Digital Healthcare: What about security?
When the COVID-19 pandemic brought the world to a standstill, the healthcare sector was forced to implement a rapid adoption of digital technologies that was long overdue. The healthcare sector has experienced a steady digital transformation, but much remains to be done. According to the Ontario College of family physicians, physicians spend an average of 19 hours a week on administrative tasks while 93% of primary care physicians report completing these tasks by electronic means. The challenge rests in the interoperability between these electronic medical record systems and electronic healthcare systems and the ability of physicians to share clinical update in a secure manner.
As a result, 40% of physicians are considering retiring within the next five years due to overwork, according to a report by the Ontario Medical Association.
As a result, there is an impetus on interoperability but what about security? :
Healthcare data is critical data coveted by cyber criminals. It includes not only patient health data, but also critical financial information such as credit cards data, physical addresses, family members heath records, suppliers’ data and more.
Over the past few years multiple healthcare providers across Canada suffered several data security breaches. For example, in august, a major hospital in Ontario is incurred a financial loss estimated to be at least $ 7.5 million because of a cyber-attack including major disruption in its operations. Five other hospitals were affected by a cyber-attack through the hack of a single service provider in 2023.
To put the risk of cybercrime in perspective: here are examples of what could happen if healthcare systems are not secured:
- Significant disruption in healthcare operations which in turn could cause substantial disruption on patient care, that could eventually be life threatening
- Exposure of patient data through phishing and ransomware causing expensive recovery exercises and substantial financial loss that a small healthcare provider could struggle hard to recover from
- The ramification of patient data breaches goes beyond the realm of healthcare, for example identity theft, patients and healthcare workers financial data and the list goes on.
- This risk is amplified with artificial intelligence. Where Ai can be particularly useful in digesting huge amount of data and generate to powerful insight supporting decision making, Ai machines can also be used to undermine healthcare systems in various ways from miming human action for deceitful purpose to amplifying existing security and privacy issues.
No one is really beyond the realm of a cyber-attack. Therefore, it is imperative to place cybersecurity at the heart of heart of digital healthcare strategies and standards to strengthen the resilience of the entire healthcare system.
The risk is particularly high among family practices. The Ontario College of Physicians counts more than 18 000 physicians among its members. According to Association of Family Health teams, in 2022, Ontario had approximately 3000 solo practice physicians.
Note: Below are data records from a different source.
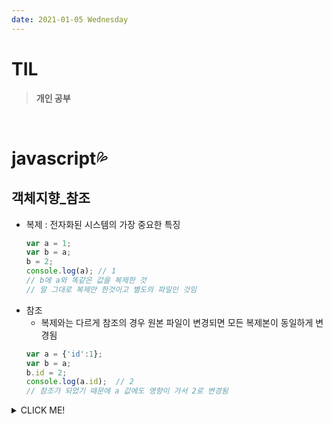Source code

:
 ```yaml
---
date: 2021-01-05 Wednesday
---
```


# TIL

> **개인 공부**
<br />

# javascript💦

## **객체지향_참조**
- 복제 : 전자화된 시스템의 가장 중요한 특징
  ```js 
  var a = 1;
  var b = a;
  b = 2;
  console.log(a); // 1
  // b에 a와 똑같은 값을 복제한 것
  // 말 그대로 복제만 한것이고 별도의 파일인 것임
  ```
- 참조   
  - 복제와는 다르게 참조의 경우 원본 파일이 변경되면 모든 복제본이 동일하게 변경됨
  ```js
  var a = {'id':1};
  var b = a;
  b.id = 2;
  console.log(a.id);  // 2
  // 참조가 되었기 때문에 a 값에도 영향이 가서 2로 변경됨
  ```

<details>
<summary>CLICK ME!</summary>  

- 
</detials>  
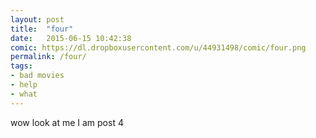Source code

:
 ```yaml
---
layout: post
title:  "four"
date:   2015-06-15 10:42:38
comic: https://dl.dropboxusercontent.com/u/44931498/comic/four.png
permalink: /four/
tags:
- bad movies
- help
- what
---
```


wow look at me I am post 4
These small practices are particularly vulnerable in the event of cyber-attack because they are significantly resource constrained comparatively to larger healthcare providers.
Large healthcare providers such as hospital systems are not without their own challenges. Electronic Health Records (EHR) systems are particularly expensive to develop. Therefore, the EHR market is dominated by a few players. Although significant resources are being invested in securing EHRs, in the event of a global security incident affecting a major EHR, the impact could be significant and impair entire health systems.
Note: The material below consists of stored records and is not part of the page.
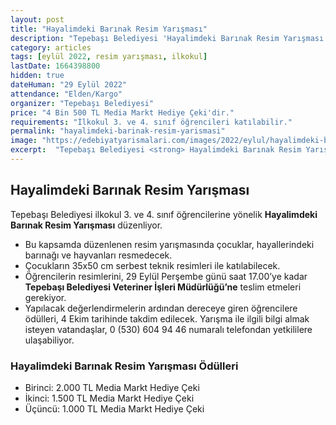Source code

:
 ```yaml
---
layout: post
title: "Hayalimdeki Barınak Resim Yarışması"
description: "Tepebaşı Belediyesi 'Hayalimdeki Barınak Resim Yarışması' düzenliyor."
category: articles
tags: [eylül 2022, resim yarışması, ilkokul]
lastDate: 1664398800
hidden: true
dateHuman: "29 Eylül 2022"
attendance: "Elden/Kargo"
organizer: "Tepebaşı Belediyesi"
price: "4 Bin 500 TL Media Markt Hediye Çeki'dir."
requirements: "İlkokul 3. ve 4. sınıf öğrencileri katılabilir."
permalink: "hayalimdeki-barinak-resim-yarismasi"
image: "https://edebiyatyarismalari.com/images/2022/eylul/hayalimdeki-barinak-resim-yarismasi.jpg"
excerpt:  "Tepebaşı Belediyesi <strong> Hayalimdeki Barınak Resim Yarışması </strong> düzenliyor."
---
```


## Hayalimdeki Barınak Resim Yarışması
Tepebaşı Belediyesi ilkokul 3. ve 4. sınıf öğrencilerine yönelik **Hayalimdeki Barınak Resim Yarışması** düzenliyor.  

- Bu kapsamda düzenlenen resim yarışmasında çocuklar, hayallerindeki barınağı ve hayvanları resmedecek. 
- Çocukların 35x50 cm serbest teknik resimleri ile katılabilecek. 
- Öğrencilerin resimlerini, 29 Eylül Perşembe günü saat 17.00’ye kadar **Tepebaşı Belediyesi Veteriner İşleri Müdürlüğü’ne** teslim etmeleri gerekiyor.
- Yapılacak değerlendirmelerin ardından dereceye giren öğrencilere ödülleri, 4 Ekim tarihinde takdim edilecek. Yarışma ile ilgili bilgi almak isteyen vatandaşlar, 0 (530) 604 94 46 numaralı telefondan yetkililere ulaşabiliyor.


### Hayalimdeki Barınak Resim Yarışması Ödülleri
- Birinci: 2.000 TL Media Markt Hediye Çeki
- İkinci: 1.500 TL Media Markt Hediye Çeki
- Üçüncü: 1.000 TL Media Markt Hediye Çeki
- Raising awareness: not everyone is sold on embracing digital technologies, particularly among long standing family practices that are set in their ways on how they have been managing their operations. The use of manual systems or legacy technologies such fax communication does not negate the risk of compromising healthcare data, it’s just more challenging to track and report. Therefore, the benefits of going adopting advanced communication technology outweigh carrying business as usual.
- Diversifying the pool of healthcare technology vendors is imperative to reconsider the reliance on a few players and foster competition in EHR and therefore innovation that should lead to more competitive pricing to ultimately benefit patients. More support should be extended to innovative startups to ramp up the ranks of technology providers while maintain cybersecurity standards.
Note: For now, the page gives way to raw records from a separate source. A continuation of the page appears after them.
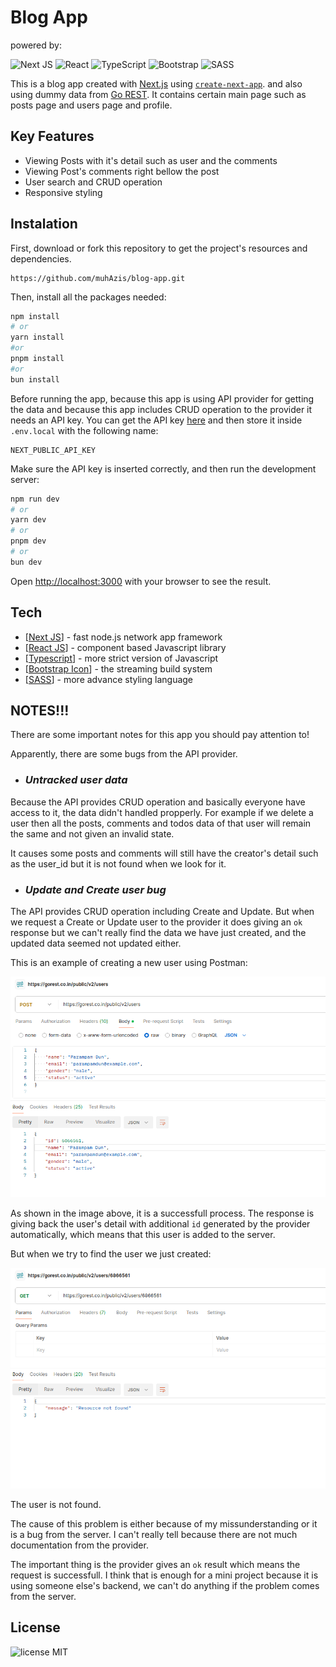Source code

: # Blog App

powered by:

![Next JS](https://img.shields.io/badge/Next-black?style=for-the-badge&logo=next.js&logoColor=white)
![React](https://img.shields.io/badge/react-%2320232a.svg?style=for-the-badge&logo=react&logoColor=%2361DAFB)
![TypeScript](https://img.shields.io/badge/typescript-%23007ACC.svg?style=for-the-badge&logo=typescript&logoColor=white)
![Bootstrap](https://img.shields.io/badge/bootstrap-%238511FA.svg?style=for-the-badge&logo=bootstrap&logoColor=white)
![SASS](https://img.shields.io/badge/SASS-hotpink.svg?style=for-the-badge&logo=SASS&logoColor=white)

This is a blog app created with [Next.js](https://nextjs.org/) using [`create-next-app`](https://github.com/vercel/next.js/tree/canary/packages/create-next-app). and also using dummy data from [Go REST](https://gorest.co.in/). It contains certain main page such as posts page and users page and profile.

## Key Features

- Viewing Posts with it's detail such as user and the comments
- Viewing Post's comments right bellow the post
- User search and CRUD operation
- Responsive styling

## Instalation

First, download or fork this repository to get the project's resources and dependencies.

```
https://github.com/muhAzis/blog-app.git
```

Then, install all the packages needed:

```bash
npm install
# or
yarn install
#or
pnpm install
#or
bun install
```

Before running the app, because this app is using API provider for getting the data and because this app includes CRUD operation to the provider it needs an API key. You can get the API key [here](https://gorest.co.in/my-account/access-tokens) and then store it inside `.env.local` with the following name:

```
NEXT_PUBLIC_API_KEY
```

Make sure the API key is inserted correctly, and then run the development server:

```bash
npm run dev
# or
yarn dev
# or
pnpm dev
# or
bun dev
```

Open [http://localhost:3000](http://localhost:3000) with your browser to see the result.

## Tech

- [[Next JS](https://nextjs.org)] - fast node.js network app framework
- [[React JS](https://react.dev)] - component based Javascript library
- [[Typescript](https://www.typescriptlang.org)] - more strict version of Javascript
- [[Bootstrap Icon](https://icons.getbootstrap.com)] - the streaming build system
- [[SASS](https://sass-lang.com)] - more advance styling language

## NOTES!!!

There are some important notes for this app you should pay attention to!

Apparently, there are some bugs from the API provider.

- ### _Untracked user data_

Because the API provides CRUD operation and basically everyone have access to it, the data didn't handled propperly. For example if we delete a user then all the posts, comments and todos data of that user will remain the same and not given an invalid state.

It causes some posts and comments will still have the creator's detail such as the user_id but it is not found when we look for it.

- ### _Update and Create user bug_

The API provides CRUD operation including Create and Update. But when we request a Create or Update user to the provider it does giving an `ok` response but we can't really find the data we have just created, and the updated data seemed not updated either.

This is an example of creating a new user using Postman:

![CRUD-1](./public/CRUD-1.png)

As shown in the image above, it is a successfull process. The response is giving back the user's detail with additional `id` generated by the provider automatically, which means that this user is added to the server.

But when we try to find the user we just created:

![CRUD-2](./public/CRUD-2.png)

The user is not found.

The cause of this problem is either because of my missunderstanding or it is a bug from the server. I can't really tell because there are not much documentation from the provider.

The important thing is the provider gives an `ok` result which means the request is successfull. I think that is enough for a mini project because it is using someone else's backend, we can't do anything if the problem comes from the server.

## License

![license MIT](https://img.shields.io/badge/LICENSE-MIT-green)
- Placing an emphasis on cyber preparedness and the development of incident response and recovery plans.
- Building capacity and promote frequent cybersecurity awareness and cyber hygiene trainings among healthcare providers’ staff, particularly with a workforce that has become increasingly mobile because of the COVID-19 pandemic.
- Strengthen cybersecurity protocols and a proper governance structure to support them.
- Report cybersecurity threats and incidents in a timely manner to maintain public trust and contain any breaches that could spread beyond the perimeter of a given healthcare provider systems.